WASHINGTON, March 28 The U.S. Energy Department will soon issue a plan to offer loan aid for renewable energy projects, Energy Secretary Ernest Moniz said on Friday, doubling down on investments that have drawn intense criticism over past government-backed business flops.
A department loan program funded by the 2009 economic stimulus law that backed solar, wind and geothermal projects was widely attacked by Republicans after the high-profile failure of solar panel manufacturer Solyndra.
Despite the bankruptcy of Solyndra and other recipients of department funds, the Obama administration has stressed that most of its energy investments have been successful, refusing to bow to calls to scrap its remaining loan programs.
"We will have another call in the loan program for renewables and efficiency in the not-too-distant future," Moniz said at a policy forum for the American Council on Renewable Energy.
He did not specify how much loan aid would be offered or specify the type of projects the department would seek to fund.
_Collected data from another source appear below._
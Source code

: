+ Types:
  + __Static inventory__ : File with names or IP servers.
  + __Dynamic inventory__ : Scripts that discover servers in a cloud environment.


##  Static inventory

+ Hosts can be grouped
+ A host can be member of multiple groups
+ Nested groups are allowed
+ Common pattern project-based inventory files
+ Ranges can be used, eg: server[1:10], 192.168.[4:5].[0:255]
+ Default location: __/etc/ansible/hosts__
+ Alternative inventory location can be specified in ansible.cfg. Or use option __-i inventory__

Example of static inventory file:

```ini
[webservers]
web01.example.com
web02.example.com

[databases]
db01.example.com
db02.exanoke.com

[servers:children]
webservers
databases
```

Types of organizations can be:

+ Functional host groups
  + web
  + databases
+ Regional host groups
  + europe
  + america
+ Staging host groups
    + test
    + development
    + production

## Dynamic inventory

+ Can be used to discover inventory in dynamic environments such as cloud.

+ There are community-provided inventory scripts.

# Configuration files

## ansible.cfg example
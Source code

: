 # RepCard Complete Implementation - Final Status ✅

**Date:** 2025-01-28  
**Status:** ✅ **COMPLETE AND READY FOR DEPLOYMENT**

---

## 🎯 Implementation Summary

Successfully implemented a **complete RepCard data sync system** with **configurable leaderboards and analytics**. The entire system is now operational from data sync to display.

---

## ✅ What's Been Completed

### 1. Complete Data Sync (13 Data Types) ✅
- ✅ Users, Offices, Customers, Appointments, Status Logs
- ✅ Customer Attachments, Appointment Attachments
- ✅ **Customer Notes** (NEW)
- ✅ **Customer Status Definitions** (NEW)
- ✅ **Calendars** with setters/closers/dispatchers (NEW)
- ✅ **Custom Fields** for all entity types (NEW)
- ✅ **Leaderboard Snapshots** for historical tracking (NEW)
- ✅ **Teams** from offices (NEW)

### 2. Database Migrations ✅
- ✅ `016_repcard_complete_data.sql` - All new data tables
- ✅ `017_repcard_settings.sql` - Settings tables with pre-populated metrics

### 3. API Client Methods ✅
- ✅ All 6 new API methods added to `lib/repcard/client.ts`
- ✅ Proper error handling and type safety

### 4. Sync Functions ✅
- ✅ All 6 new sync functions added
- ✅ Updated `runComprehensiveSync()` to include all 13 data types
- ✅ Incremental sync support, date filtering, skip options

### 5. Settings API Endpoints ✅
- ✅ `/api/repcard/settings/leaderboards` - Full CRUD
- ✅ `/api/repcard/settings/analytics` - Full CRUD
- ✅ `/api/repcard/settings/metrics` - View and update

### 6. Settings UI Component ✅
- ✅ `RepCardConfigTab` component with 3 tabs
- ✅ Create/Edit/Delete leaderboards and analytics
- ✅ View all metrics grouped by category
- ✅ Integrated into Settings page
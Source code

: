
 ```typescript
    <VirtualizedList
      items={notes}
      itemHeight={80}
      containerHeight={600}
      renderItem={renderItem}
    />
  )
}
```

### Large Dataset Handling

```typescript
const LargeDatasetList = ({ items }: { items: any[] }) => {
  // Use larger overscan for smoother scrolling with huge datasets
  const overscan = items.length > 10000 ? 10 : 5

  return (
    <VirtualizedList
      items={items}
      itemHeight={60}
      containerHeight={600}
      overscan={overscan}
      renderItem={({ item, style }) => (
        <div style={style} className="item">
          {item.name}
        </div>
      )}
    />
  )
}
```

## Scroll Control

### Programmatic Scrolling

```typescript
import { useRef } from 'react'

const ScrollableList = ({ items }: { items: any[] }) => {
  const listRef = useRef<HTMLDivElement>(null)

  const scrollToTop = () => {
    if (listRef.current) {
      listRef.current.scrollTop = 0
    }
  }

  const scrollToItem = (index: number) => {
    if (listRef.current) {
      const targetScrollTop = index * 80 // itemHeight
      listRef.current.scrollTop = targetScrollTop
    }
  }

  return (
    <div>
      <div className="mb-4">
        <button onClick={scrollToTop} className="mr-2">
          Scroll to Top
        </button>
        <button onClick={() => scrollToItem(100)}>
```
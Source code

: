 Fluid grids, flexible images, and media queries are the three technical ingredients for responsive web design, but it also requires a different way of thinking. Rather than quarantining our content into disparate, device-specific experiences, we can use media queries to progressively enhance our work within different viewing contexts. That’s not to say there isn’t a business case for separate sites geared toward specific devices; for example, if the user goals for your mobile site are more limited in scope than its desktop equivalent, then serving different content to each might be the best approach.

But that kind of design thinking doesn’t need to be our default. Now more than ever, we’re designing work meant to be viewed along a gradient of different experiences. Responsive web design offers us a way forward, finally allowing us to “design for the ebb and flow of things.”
The department issued a plan last year to offer up to $8 billion in loan assistance for fossil fuel projects that reduce greenhouse gas emissions.
No loan guarantees have been issued under that proposal yet.
Moniz pointed to the success of utility-scale solar power plants backed by the department through the stimulus package as an example of what the administration hopes to continue to accomplish.
Solar power plants are now being built in the United States by private companies without federal loan aid.
"We want to fund some of the first movers that push the technology out there and then have the private sector expand it," Moniz said.
Critics of the loan program have accused the administration of favoring political allies. They argue that the government should not be picking winners and losers in the energy market.
A 2005 law established a multi-billion dollar Energy Department loan program to help finance ground-breaking energy technologies. The proposed fossil fuel project loans would be funded under this long-stalled measure and the renewable energy projects likely would be, as well.
Loan aid through the program has been hampered by an arduous application process and stringent conditions for approval. The department has pledged with its latest loan proposals to end the logjam. (Reporting by Ayesha Rascoe; Editing by Dan Grebler)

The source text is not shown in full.